MİRÂTİ, Kalecikli Mirâti, Mehmed

(d. ?/1809? - ö. ?/1884?)
âşık
(Âşık / 19. Yüzyıl / Anadolu-Osmanlı-Türkiye)
ISBN: 978-9944-237-86-4

Asıl adı Mehmed olan Mirâtî, Kalecik’in Cancak mahallesinde doğdu. Doğum ve ölüm tarihleri hakkında kesin bilgi sahibi olunamayan Mirâtî’nin hayatının bir bölümü hakkında rivayetlerden başka bilgi yoktur. Miratî’nin 1285/1869 da Türâbî Ali Baba’dan el aldığına ve ustası Âşık Hasan’ın babası Âşık Kemâlî ile atışmalarına dayanılarak 1255/1809-1300/1884 yılları arasında yaşadığı kuvvetle tahmin edilmektedir (Ozanoğlu 1940:4’ten alıntılayan Turan 1995:120). Mirâtî’nin ailesi hakkında da annesinin adının Fatma olmasının haricinde kayda değer bir bilgiye rastlanmamıştır.

Mirâtî, Kalecik müftüsü Veli-zâde’den Arapça tahsil ettiği sırada daha icazet almadan at kuyruğundan saz yaparak çalmaya başlamış ve bu yüzden medreseden kovulmuştur. Daha sonra Vasfi Şeyh tekkesine hademe olarak girmiştir. Bu tekkede vazife yaptığı müddetçe sazı ve sözü ilerletmiştir. Mirâtî mahlasını da bu tekkede almıştır.
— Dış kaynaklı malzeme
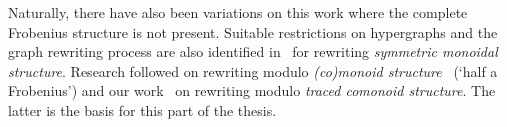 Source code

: Naturally, there have also been variations on this work where the complete
Frobenius structure is not present.
Suitable restrictions on hypergraphs and the graph rewriting process are also
identified in~\cite{bonchi2016rewriting} for rewriting
\emph{symmetric monoidal structure}.
Research followed on rewriting modulo
\emph{(co)monoid structure}~\cite{milosavljevic2023string} (`half a Frobenius')
and our work~\cite{ghica2023rewriting} on rewriting modulo
\emph{traced comonoid structure}.
The latter is the basis for this part of the thesis. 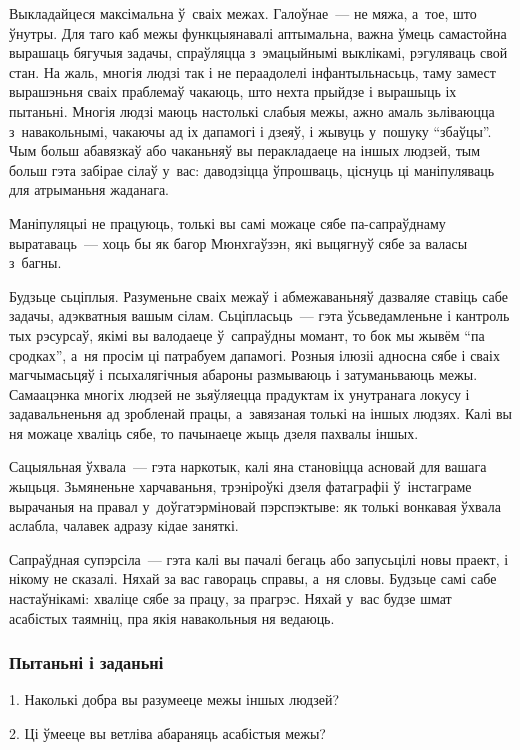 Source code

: Выкладайцеся максімальна ў~сваіх межах. Галоўнае~--- не мяжа, а~тое, што ўнутры. Для таго каб межы функцыянавалі аптымальна, важна ўмець самастойна вырашаць бягучыя задачы, спраўляцца з~эмацыйнымі выклікамі, рэгуляваць свой стан. На жаль, многія людзі так і не пераадолелі інфантыльнасьць, таму замест вырашэньня сваіх праблемаў чакаюць, што нехта прыйдзе і вырашыць іх пытаньні. Многія людзі маюць настолькі слабыя межы, ажно амаль зьліваюцца з~навакольнымі, чакаючы ад іх дапамогі і дзеяў, і жывуць у~пошуку ``збаўцы''. Чым больш абавязкаў або чаканьняў вы перакладаеце на іншых людзей, тым больш гэта забірае сілаў у~вас: даводзіцца ўпрошваць, ціснуць ці маніпуляваць для атрыманьня жаданага.

Маніпуляцыі не працуюць, толькі вы самі можаце сябе па-сапраўднаму выратаваць~--- хоць бы як багор Мюнхгаўзэн, які выцягнуў сябе за валасы з~багны.

Будзьце сьціплыя. Разуменьне сваіх межаў і абмежаваньняў дазваляе ставіць сабе задачы, адэкватныя вашым сілам. Сьціпласьць~--- гэта ўсьведамленьне і кантроль тых рэсурсаў, якімі вы валодаеце ў~сапраўдны момант, то бок мы жывём ``па сродках'', а~ня просім ці патрабуем дапамогі. Розныя ілюзіі адносна сябе і сваіх магчымасьцяў і псыхалягічныя абароны размываюць і затуманьваюць межы. Самаацэнка многіх людзей не зьяўляецца прадуктам іх унутранага локусу і задавальненьня ад зробленай працы, а~завязаная толькі на іншых людзях. Калі вы ня можаце хваліць сябе, то пачынаеце жыць дзеля пахвалы іншых. 

Сацыяльная ўхвала~--- гэта наркотык, калі яна становіцца асновай для вашага жыцьця. Зьмяненьне харчаваньня, трэніроўкі дзеля фатаграфіі ў~інстаграме вырачаныя на правал у~доўгатэрміновай пэрспэктыве: як толькі вонкавая ўхвала аслабла, чалавек адразу кідае заняткі. 

Сапраўдная супэрсіла~--- гэта калі вы пачалі бегаць або запусьцілі новы праект, і нікому не сказалі. Няхай за вас гавораць справы, а~ня словы. Будзьце самі сабе настаўнікамі: хваліце сябе за працу, за прагрэс. Няхай у~вас будзе шмат асабістых таямніц, пра якія навакольныя ня ведаюць. 

\subsubsection{Пытаньні і заданьні}

1. Наколькі добра вы разумееце межы іншых людзей?

2. Ці ўмееце вы ветліва абараняць асабістыя межы?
Rivayete göre sazı çalıp söyleyen Miratî’ye şeyhi “senin ismin Miratî olsun, sazına saz, sözüne söz uymasın” demiş (Ozanoğlu 1940:4’ten alıntılayan Turan 1995:120). Âşıklıktan başka bir sanatı olmayan Mirâtî hayatının sonuna kadar sanatını başarılı bir biçimde icra etmiştir. Aynı zamanda bir Bektaşi babası da olan Mirâtî sanatı gezerek icra etmiştir. Kastamonu, Çankırı-Yapraklı, İstanbul’da saz ve söz topluluklarında, fasıllarda ve panayırlarda bulunmuş sanatını icra etmiştir. Kırşehir’e giden Miratî 1850 yılında Dede Baba makamına oturmuştur. Son yıllarını ise İstanbul’da geçiren Mirâtî burada vefat ederek Tavuk Pazarı civarında defnedilmiştir.
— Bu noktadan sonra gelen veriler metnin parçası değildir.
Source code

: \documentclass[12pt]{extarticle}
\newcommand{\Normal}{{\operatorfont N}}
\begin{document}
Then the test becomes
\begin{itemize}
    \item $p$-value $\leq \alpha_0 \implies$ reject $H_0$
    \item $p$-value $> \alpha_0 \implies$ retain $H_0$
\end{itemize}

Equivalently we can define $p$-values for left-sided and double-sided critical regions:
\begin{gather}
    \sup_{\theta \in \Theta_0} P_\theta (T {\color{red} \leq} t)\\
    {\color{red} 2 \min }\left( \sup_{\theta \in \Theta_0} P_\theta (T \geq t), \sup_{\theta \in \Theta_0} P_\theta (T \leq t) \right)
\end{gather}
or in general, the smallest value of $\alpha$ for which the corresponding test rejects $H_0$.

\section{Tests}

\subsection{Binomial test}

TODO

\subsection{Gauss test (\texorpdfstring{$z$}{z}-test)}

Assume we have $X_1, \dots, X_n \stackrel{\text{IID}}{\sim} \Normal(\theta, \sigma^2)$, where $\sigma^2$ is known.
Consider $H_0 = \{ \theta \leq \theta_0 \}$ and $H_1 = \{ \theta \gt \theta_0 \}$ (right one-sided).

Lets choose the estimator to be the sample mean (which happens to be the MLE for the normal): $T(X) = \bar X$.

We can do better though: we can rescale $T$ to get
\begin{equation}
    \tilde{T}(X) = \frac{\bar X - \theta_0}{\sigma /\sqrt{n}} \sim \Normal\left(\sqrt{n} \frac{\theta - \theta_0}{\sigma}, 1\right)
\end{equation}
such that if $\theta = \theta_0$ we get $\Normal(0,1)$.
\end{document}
Mirâtî saz ve söz meraklılarının olduğu Kemalî ve Meydanî’nin de takdirine mazhar olmuştur. Mirâtî, İstanbul’da Mehmet Ali Paşa’nın himayesi altında uzun süre kalmış ve Tavuk pazarındaki âşıklar kahvehanesinde ününe ün katmıştır (Ozanoğlu 1940:6’ten alıntılayan Turan 1995:121). Miratî Çağdaşı olan Erzurumlu Emrah, Tosyalı Miratî, Gayreti, Ceyhunî, Kemalî ile aynı meclislerde bulunmuş atışmalar yapmıştır. Şiirlerine nazireler yazılmıştır. Miratî ile çağdaş olan Hızrî de şairnamesinde Mirâtî’den bahsetmektedir (Elçin 1988: 248). Cönklerde de çok sayıda şiirinin olması onun okunan ve beğenilen bir şair olmasının açık delilidir. Hayrettin İvgin ve Ali Esat Bozyiğit, Mirâtî hakkında hazırladıkları eserde Mirâtî’nin 13 nefesi, 1 musammat koşması, 4 destanı, 4 gazel divanı, 2 gazel semaisi, 2 müseddesi, 1 muhammesi toplam 27 şiiri yer almaktadır (İvgin-Bozyiğit 2004:9).

Kaynakça

Dilçin, Cem (1983). Örneklerle Türk Şiir Bilgisi. Ankara:Türk Dil Kurumu Yay.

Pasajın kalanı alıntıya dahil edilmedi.